Kur’ân’ı Kerim’de denildiği gibi, ne olursa olsun bir zorluk iki kolaylıktan daha çok değildir: “Şüphesiz ki zorluk ve sıkıntıyla beraber kolaylık vardır. Evet, şüphesiz zorluk ve sıkıntı ile beraber kolaylık vardır!”. İnşirah, 94/5,6.
En doğru olan yol budur, hiçbir şey yapmadan suçu başkalarına atmak, durumu kurtarabilecek sebeplere sarılmamak ve “kader işte” demek ise tamamen yanlıştır. İnsan, önce yüzerine düşenini yaparak daha sonra Allah’a tevekkül etmelidir.
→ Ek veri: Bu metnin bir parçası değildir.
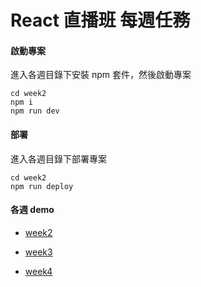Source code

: # React 直播班 每週任務

#### 啟動專案
進入各週目錄下安裝 npm 套件，然後啟動專案

```
cd week2
npm i
npm run dev
```

#### 部署
進入各週目錄下部署專案
```
cd week2
npm run deploy
```

#### 各週 demo
- [week2](https://kenlee100.github.io/react-training-chapter/week2)

- [week3](https://kenlee100.github.io/react-training-chapter/week3)

- [week4](https://kenlee100.github.io/react-training-chapter/week4)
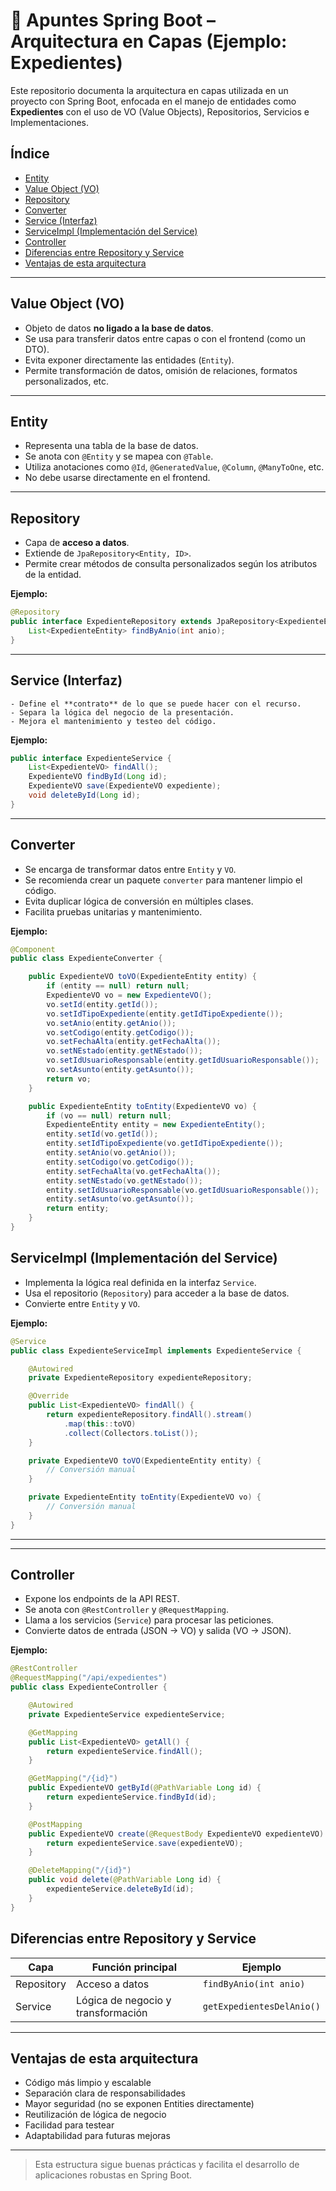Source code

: # 🧾 Apuntes Spring Boot – Arquitectura en Capas (Ejemplo: Expedientes)

Este repositorio documenta la arquitectura en capas utilizada en un proyecto con Spring Boot, enfocada en el manejo de entidades como **Expedientes** con el uso de VO (Value Objects), Repositorios, Servicios e Implementaciones.

## Índice

- [Entity](#entity)
- [Value Object (VO)](#value-object-vo)
- [Repository](#repository)
- [Converter](#converter)
- [Service (Interfaz)](#service-interfaz)
- [ServiceImpl (Implementación del Service)](#serviceimpl-implementación-del-service)
- [Controller](#controller)
- [Diferencias entre Repository y Service](#diferencias-entre-repository-y-service)
- [Ventajas de esta arquitectura](#ventajas-de-esta-arquitectura)

---


## Value Object (VO)

- Objeto de datos **no ligado a la base de datos**.
- Se usa para transferir datos entre capas o con el frontend (como un DTO).
- Evita exponer directamente las entidades (`Entity`).
- Permite transformación de datos, omisión de relaciones, formatos personalizados, etc.

---


## Entity

- Representa una tabla de la base de datos.
- Se anota con `@Entity` y se mapea con `@Table`.
- Utiliza anotaciones como `@Id`, `@GeneratedValue`, `@Column`, `@ManyToOne`, etc.
- No debe usarse directamente en el frontend.


---


## Repository

- Capa de **acceso a datos**.
- Extiende de `JpaRepository<Entity, ID>`.
- Permite crear métodos de consulta personalizados según los atributos de la entidad.

**Ejemplo:**

```java
@Repository
public interface ExpedienteRepository extends JpaRepository<ExpedienteEntity, Long> {
    List<ExpedienteEntity> findByAnio(int anio);
}
```

---

## Service (Interfaz)

    - Define el **contrato** de lo que se puede hacer con el recurso.
    - Separa la lógica del negocio de la presentación.
    - Mejora el mantenimiento y testeo del código.

**Ejemplo:**

```java
public interface ExpedienteService {
    List<ExpedienteVO> findAll();
    ExpedienteVO findById(Long id);
    ExpedienteVO save(ExpedienteVO expediente);
    void deleteById(Long id);
}
```


---

## Converter

- Se encarga de transformar datos entre `Entity` y `VO`.
- Se recomienda crear un paquete `converter` para mantener limpio el código.
- Evita duplicar lógica de conversión en múltiples clases.
- Facilita pruebas unitarias y mantenimiento.

**Ejemplo:**

```java
@Component
public class ExpedienteConverter {

    public ExpedienteVO toVO(ExpedienteEntity entity) {
        if (entity == null) return null;
        ExpedienteVO vo = new ExpedienteVO();
        vo.setId(entity.getId());
        vo.setIdTipoExpediente(entity.getIdTipoExpediente());
        vo.setAnio(entity.getAnio());
        vo.setCodigo(entity.getCodigo());
        vo.setFechaAlta(entity.getFechaAlta());
        vo.setNEstado(entity.getNEstado());
        vo.setIdUsuarioResponsable(entity.getIdUsuarioResponsable());
        vo.setAsunto(entity.getAsunto());
        return vo;
    }

    public ExpedienteEntity toEntity(ExpedienteVO vo) {
        if (vo == null) return null;
        ExpedienteEntity entity = new ExpedienteEntity();
        entity.setId(vo.getId());
        entity.setIdTipoExpediente(vo.getIdTipoExpediente());
        entity.setAnio(vo.getAnio());
        entity.setCodigo(vo.getCodigo());
        entity.setFechaAlta(vo.getFechaAlta());
        entity.setNEstado(vo.getNEstado());
        entity.setIdUsuarioResponsable(vo.getIdUsuarioResponsable());
        entity.setAsunto(vo.getAsunto());
        return entity;
    }
}
```


## ServiceImpl (Implementación del Service)

- Implementa la lógica real definida en la interfaz `Service`.
- Usa el repositorio (`Repository`) para acceder a la base de datos.
- Convierte entre `Entity` y `VO`.

**Ejemplo:**

```java
@Service
public class ExpedienteServiceImpl implements ExpedienteService {

    @Autowired
    private ExpedienteRepository expedienteRepository;

    @Override
    public List<ExpedienteVO> findAll() {
        return expedienteRepository.findAll().stream()
            .map(this::toVO)
            .collect(Collectors.toList());
    }

    private ExpedienteVO toVO(ExpedienteEntity entity) {
        // Conversión manual
    }

    private ExpedienteEntity toEntity(ExpedienteVO vo) {
        // Conversión manual
    }
}
```

---


---

## Controller

- Expone los endpoints de la API REST.
- Se anota con `@RestController` y `@RequestMapping`.
- Llama a los servicios (`Service`) para procesar las peticiones.
- Convierte datos de entrada (JSON → VO) y salida (VO → JSON).

**Ejemplo:**

```java
@RestController
@RequestMapping("/api/expedientes")
public class ExpedienteController {

    @Autowired
    private ExpedienteService expedienteService;

    @GetMapping
    public List<ExpedienteVO> getAll() {
        return expedienteService.findAll();
    }

    @GetMapping("/{id}")
    public ExpedienteVO getById(@PathVariable Long id) {
        return expedienteService.findById(id);
    }

    @PostMapping
    public ExpedienteVO create(@RequestBody ExpedienteVO expedienteVO) {
        return expedienteService.save(expedienteVO);
    }

    @DeleteMapping("/{id}")
    public void delete(@PathVariable Long id) {
        expedienteService.deleteById(id);
    }
}
```


## Diferencias entre Repository y Service

| Capa         | Función principal                     | Ejemplo                            |
|--------------|----------------------------------------|------------------------------------|
| Repository   | Acceso a datos                        | `findByAnio(int anio)`             |
| Service      | Lógica de negocio y transformación    | `getExpedientesDelAnio()`          |

---

## Ventajas de esta arquitectura

- Código más limpio y escalable
- Separación clara de responsabilidades
- Mayor seguridad (no se exponen Entities directamente)
- Reutilización de lógica de negocio
- Facilidad para testear
- Adaptabilidad para futuras mejoras

---

> Esta estructura sigue buenas prácticas y facilita el desarrollo de aplicaciones robustas en Spring Boot.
“UMUTSUZLUK” hastalığı ne ile tedavi olunuyor?
Müslümanların da maruz kaldığı bu hali âlimlerimiz bir hastalık olarak nitelemişlerdir. Dolayısıyla bu durumun tedavisi için prensipler geliştirmişlerdir, onlardan bazıları:
Müslüman biri;
1. Dini inançlarında sebat sahibi olmalı. İlk önce, Allah’a tevekkül etmeli ve Allah’ın gönderdiği sebeplere sarılmalıdır;
2. Korkmadan ve şüphe etmeden yaptığı işlerde – mesuliyetini üstlenerek – özgüven sahibi olmalıdır;
3. İyimser/optimist sahibi olmalıdır;
4. Kur’ân’da ve hadislerde geçen peygamberlerin ve salih insanların hayatlarını inceleyerek onları örnek almalı; haytlarından ibret almalı.
5. Şunu iyi bilmeli: ümitsizliğin bir faydası yok, bilakis vaziyeti daha da kötüleştirir.
Sonunda da şunu ifade etmek istiyoruz ki ümitsizlik ve üzüntü Müslüman’ın vasfı değil, bilakis bütün zor durumları ve bilcümle her şeyi yaradan Allah’a tevekkül ve O’na ümit etmedir.
Makalemizin hususi mevzusu olan Adige’lileri ele almakla birlikte, son olarak şunu belirtmek isteriz ki, dini sorunlarla ilgilenen veya milli problemleri çözen durumun sadece olumsuz yönlerini gördüğü için neticede birçoğu hayal kırıklığına ve nedamete uğrayarak icraatlarını durduranlara cevap vermeye çalıştık. Bunun akabinde ise halk artık inanmıyor. Bahsi geçen problemi hem Kur’ân’ı Kerim’de hem de hadisi şeriflerde özel yer ayırt edilmiştir. Ayrıca bu mevzunun önemi, farklı halkalarda, ele alınmış ve tartışılmıştır. Ancak hususi olarak, bizim Adıge’de herkesin bundan haberi yoktur, hâlbuki şu atasözü Adıge’lilere mahsustur: “ümitsiz süvarinin atı da koşmaz”.
Hamd âlemlerin Rabbi’ne mahsustur.
Hazırlayan Ramadan Tsey
Bu makale Rusçadan Türkçeye çevrilmiştir.